Seven Subsidy Stories You Might Have Missed This Week
1. $10 billion in unaccountable slush funds in the Governor’s proposed budget is a “major corruption risk,” Reinvent Albany said in testimony to the NYS Legislature this week on the Public Protection and General Government budget bill.
Reinvent Albany asked the Legislature to require Comptroller pre-audit review of the $10B COVID emergency funding programs instead of exempting them from it. Pre-audit review is a crucial safeguard that prevents corruption and waste like the 2015 Buffalo Billion bid-rigging scandal. We also asked the Legislature to specifically restrict how these these COVID emergency funds can be spent. Looks to us like $8B in funds could be spent on most anything. (The authorizing legislation uses the term “including, but not limited to.”)
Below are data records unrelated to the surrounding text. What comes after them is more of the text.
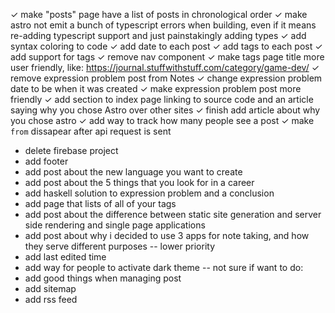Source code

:✓ make "posts" page have a list of posts in chronological order
✓ make astro not emit a bunch of typescript errors when building, even if it means re-adding typescript support and just painstakingly adding types
✓ add syntax coloring to code
✓ add date to each post
✓ add tags to each post
✓ add support for tags
✓ remove nav component
✓ make tags page title more user friendly, like: https://journal.stuffwithstuff.com/category/game-dev/
✓ remove expression problem post from Notes
✓ change expression problem date to be when it was created
✓ make expression problem post more friendly
✓ add section to index page linking to source code and an article saying why you chose Astro over other sites
✓ finish add article about why you chose astro
✓ add way to track how many people see a post
✓ make `from` dissapear after api request is sent
* delete firebase project
* add footer
* add post about the new language you want to create
* add post about the 5 things that you look for in a career
* add haskell solution to expression problem and a conclusion
* add page that lists of all of your tags
* add post about the difference between static site generation and server side rendering and single page applications
* add post about why i decided to use 3 apps for note taking, and how they serve different purposes
-- lower priority
* add last edited time
* add way for people to activate dark theme
-- not sure if want to do:
* add good things when managing post
* add sitemap
* add rss feed
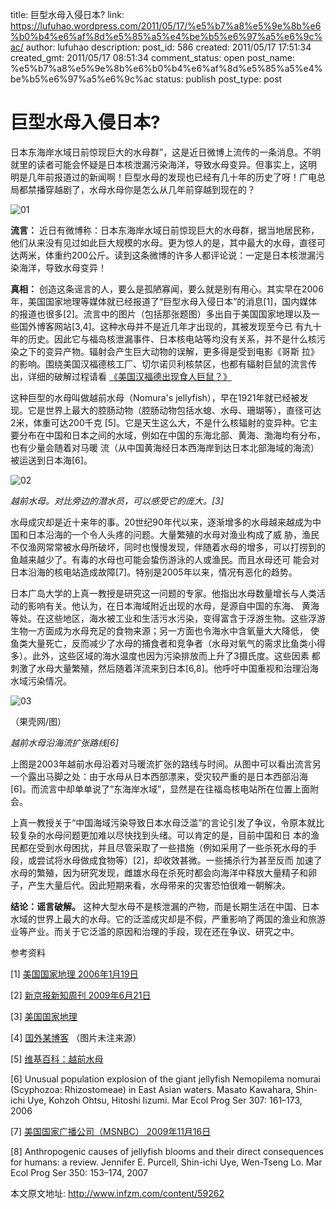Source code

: title: 巨型水母入侵日本?
link: https://lufuhao.wordpress.com/2011/05/17/%e5%b7%a8%e5%9e%8b%e6%b0%b4%e6%af%8d%e5%85%a5%e4%be%b5%e6%97%a5%e6%9c%ac/
author: lufuhao
description: 
post_id: 586
created: 2011/05/17 17:51:34
created_gmt: 2011/05/17 08:51:34
comment_status: open
post_name: %e5%b7%a8%e5%9e%8b%e6%b0%b4%e6%af%8d%e5%85%a5%e4%be%b5%e6%97%a5%e6%9c%ac
status: publish
post_type: post

# 巨型水母入侵日本?

日本东海岸水域日前惊现巨大的水母群”，这是近日微博上流传的一条消息。不明就里的读者可能会怀疑是日本核泄漏污染海洋，导致水母变异。但事实上，这明 明是几年前报道过的新闻啊！巨型水母的发现也已经有几十年的历史了呀！广电总局都禁播穿越剧了，水母水母你是怎么从几年前穿越到现在的？

![01](http://lufuhao.files.wordpress.com/2011/05/01_thumb.jpg)

**流言：** 近日有微博称：日本东海岸水域日前惊现巨大的水母群，据当地居民称，他们从来没有见过如此巨大规模的水母。更为惊人的是，其中最大的水母，直径可达两米，体重约200公斤。读到这条微博的许多人都评论说：一定是日本核泄漏污染海洋，导致水母变异！ 

**真相：** 创造这条谣言的人，要么是孤陋寡闻，要么就是别有用心。其实早在2006年，美国国家地理等媒体就已经报道了“巨型水母入侵日本”的消息[1]，国内媒体 的报道也很多[2]。流言中的图片（包括那张题图）多出自于美国国家地理以及一些国外博客网站[3,4]。这种水母并不是近几年才出现的，其被发现至今已 有九十年的历史。因此它与福岛核泄漏事件、日本核电站等均没有关系，并不是什么核污染之下的变异产物。辐射会产生巨大动物的误解，更多得是受到电影《哥斯 拉》的影响。围绕美国汉福德核工厂、切尔诺贝利核禁区，也都有辐射巨鼠的流言传出，详细的破解过程请看 [《美国汉福德出现食人巨鼠？》](http://www.guokr.com/article/2536/)

这种巨型的水母叫做越前水母（Nomura's jellyfish），早在1921年就已经被发现。它是世界上最大的腔肠动物（腔肠动物包括水螅、水母、珊瑚等），直径可达2米，体重可达200千克 [5]。它是天生这么大，不是什么核辐射的变异种。它主要分布在中国和日本之间的水域，例如在中国的东海北部、黄海、渤海均有分布，也有少量会随着对马暖 流（从中国黄海经日本西海岸到达日本北部海域的海流）被运送到日本海[6]。 

![02](http://lufuhao.files.wordpress.com/2011/05/02_thumb.jpg)

_越前水母。对比旁边的潜水员，可以感受它的庞大。[3]_

水母成灾却是近十来年的事。20世纪90年代以来，逐渐增多的水母越来越成为中国和日本沿海的一个令人头疼的问题。大量繁殖的水母对渔业构成了威 胁，渔民不仅渔网常常被水母所破坏，同时也慢慢发现，伴随着水母的增多，可以打捞到的鱼越来越少了。有毒的水母也可能会蛰伤游泳的人或渔民。而且水母还可 能会对日本沿海的核电站造成故障[7]。特别是2005年以来，情况有恶化的趋势。 

日本广岛大学的上真一教授是研究这一问题的专家。他指出水母数量增长与人类活动的影响有关。他认为，在日本海域附近出现的水母，是源自中国的东海、 黄海等处。在这些地区，海水被工业和生活污水污染，变得富含于浮游生物。这些浮游生物一方面成为水母充足的食物来源；另一方面也令海水中含氧量大大降低， 使鱼类大量死亡，反而减少了水母的捕食者和竞争者（水母对氧气的需求比鱼类小得多）。此外，这些区域的海水温度也因为污染排放而上升了3摄氏度。这些因素 都刺激了水母大量繁殖，然后随着洋流来到日本[6,8]。他呼吁中国重视和治理沿海水域污染情况。 

![03](http://lufuhao.files.wordpress.com/2011/05/03_thumb.jpg)

（果壳网/图） 

_越前水母沿海流扩张路线[6]_

上图是2003年越前水母沿着对马暖流扩张的路线与时间。从图中可以看出流言另一个露出马脚之处：由于水母从日本西部漂来，受灾较严重的是日本西部沿海[6]。而流言中却单单说了“东海岸水域”，显然是在往福岛核电站所在位置上面附会。 

上真一教授关于“中国海域污染导致日本水母泛滥”的言论引发了争议，令原本就比较复杂的水母问题更加难以尽快找到头绪。可以肯定的是，目前中国和日 本的渔民都在受到水母困扰，并且尽管采取了一些措施（例如采用了一些杀死水母的手段，或尝试将水母做成食物等）[2]，却收效甚微。一些捕杀行为甚至反而 加速了水母的繁殖，因为研究发现，雌雄水母在杀死时都会向海洋中释放大量精子和卵子，产生大量后代。因此短期来看，水母带来的灾害恐怕很难一朝解决。 

**结论：谣言破解。** 这种大型水母不是核泄漏的产物，而是长期生活在中国、日本水域的世界上最大的水母。它的泛滥成灾却是不假，严重影响了两国的渔业和旅游业等产业。而关于它泛滥的原因和治理的手段，现在还在争议、研究之中。 

参考资料 

[1] [美国国家地理 2006年1月19日](http://news.nationalgeographic.com/news/2006/01/0119_060119_jellyfish.html)

[2] [新京报新知周刊 2009年6月21日](http://epaper.bjnews.com.cn/html/2009-06/21/node_55.htm)

[3] [美国国家地理](http://news.nationalgeographic.com/news/2009/07/photogalleries/giant-jellyfish-invasion-japan-pictures/index.html)

[4] [国外某博客](http://sepuedesisequiere.wordpress.com/2010/02/07/medusas-gigantes/) （图片未注来源） 

[5] [维基百科：越前水母](http://en.wikipedia.org/wiki/Nomura%27s_jellyfish)

[6] Unusual population explosion of the giant jellyfish Nemopilema nomurai (Scyphozoa: Rhizostomeae) in East Asian waters. Masato Kawahara, Shin-ichi Uye, Kohzoh Ohtsu, Hitoshi Iizumi. Mar Ecol Prog Ser 307: 161–173, 2006 

[7] [美国国家广播公司（MSNBC） 2009年11月16日](http://www.msnbc.msn.com/id/33959849/ns/)

[8] Anthropogenic causes of jellyfish blooms and their direct consequences for humans: a review. Jennifer E. Purcell, Shin-ichi Uye, Wen-Tseng Lo. Mar Ecol Prog Ser 350: 153–174, 2007 

本文原文地址: <http://www.infzm.com/content/59262>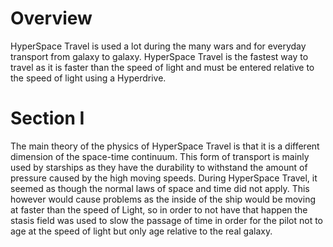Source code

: # Overview

HyperSpace Travel is used a lot during the many wars and for everyday transport from galaxy to galaxy.
HyperSpace Travel is the fastest way to travel as it is faster than the speed of light and must be entered relative to the speed of light using a Hyperdrive.

# Section I

The main theory of the physics of HyperSpace Travel is that it is a different dimension of the space-time continuum.
This form of transport is mainly used by starships as they have the durability to withstand the amount of pressure caused by the high moving speeds.
During HyperSpace Travel, it seemed as though the normal laws of space and time did not apply.
This however would cause problems as the inside of the ship would be moving at faster than the speed of Light, so in order to not have that happen the stasis field was used to slow the passage of time in order for the pilot not to age at the speed of light but only age relative to the real galaxy.
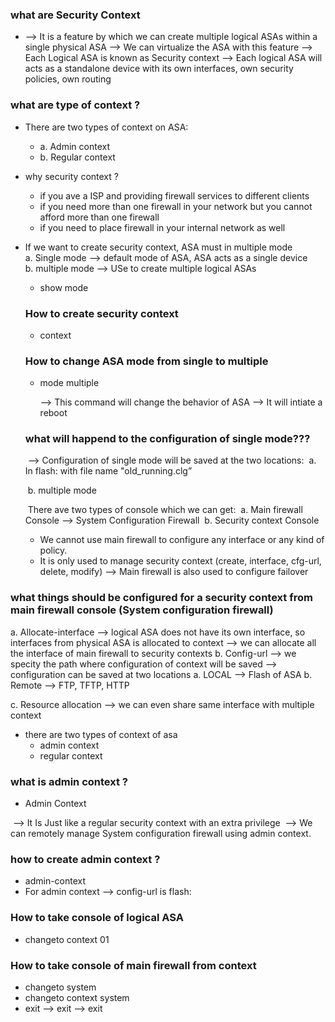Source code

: ### what are Security Context

- --> It is a feature by which we can create multiple logical ASAs within a single physical ASA
  --> We can virtualize the ASA with this feature 
  --> Each Logical ASA is known as Security context 
  --> Each logical ASA will acts as a standalone device with its own interfaces,
  own security policies, own routing

### what are type of context ?

- There are two types of context on ASA:
  - a. Admin context
  - b. Regular context
- why security context ?
  - if you ave a ISP and providing firewall services to different clients 
  - if you need more than one firewall in your network but you cannot afford more than one firewall
  - if you need to place firewall in your internal network as well  

- If we want to create security context, ASA must in multiple mode   
    a. Single mode --> default mode of ASA, ASA acts as a single device       
    b. multiple mode --> USe to create multiple logical ASAs

  - show mode              

  ### How to create security context 

  -  context <name>                                    

  ### How to change ASA mode from single to multiple

  - mode multiple

    --> This command will change the behavior of ASA
    --> It will intiate a reboot

  ### what will happend to the configuration of single mode???

  ​	--> Configuration of single mode will be saved at the two locations:
  ​	         a. In flash: with file name "old_running.clg”

  ​			 b. multiple mode 

  ​		There ave two types of console which we can get:
  ​          a. Main firewall Console --> System Configuration Firewall
  ​           b. Security context Console

  - We cannot use main firewall to configure any interface or any kind of policy.
  - It is only used to manage security context (create, interface, cfg-url, delete, modify)
    --> Main firewall is also used to configure failover

### what things should be configured for a security context from main firewall console (System configuration firewall)
a. Allocate-interface  --> logical ASA does not have its own interface, so interfaces
from physical ASA is allocated to context
								 --> we can allocate all the interface of main firewall to security
contexts
b. Config-url --> we specity the path where configuration of context will be saved
					--> configuration can be saved at two locations
		            a. LOCAL --> Flash of ASA
                    b. Remote --> FTP, TFTP, HTTP

c. Resource allocation --> we can even share same interface with multiple context

- there  are two types of context of asa
  - admin context
  - regular context

### what is admin context ?

-  Admin Context

  ​	--> It Is Just like a regular security context with an extra privilege
  ​	 --> We can remotely manage System configuration firewall using admin context.

### how to create admin context ?

- admin-context <name>
- For admin context --> config-url is flash:

### How to take console of logical ASA

- changeto context 01

### How to take console of main firewall from context

- changeto system
- changeto context system
- exit --> exit -—> exit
Exempting the $2B COVID Public Health Response Fund and two pots of $2B and $6B each in Special Public Health Emergency Funds (among others) from Comptroller pre-audit review invites corruption and waste … The Comptroller’s pre-audit process takes on average less than six days. Contracts that take longer for the Comptroller to approve have incomplete paperwork or problems.
2. Reinvent Albany also released a memo of support for a bill in the State Legislature that would end certain subsidies for horseracing.
There is no evidence that the horse racing industry deserves millions in public funding instead of government services like battling the COVID epidemic, providing clean water, better schools or reducing the overall tax burden.
3. Real estate is optimistic about Governor Hochul’s proposal to replace 421-a, but advocates have attacked the plan as “reform in name only” (Commercial Observer). Senator Liz Krueger and NYC Comptroller Brad Lander also came out against the proposal.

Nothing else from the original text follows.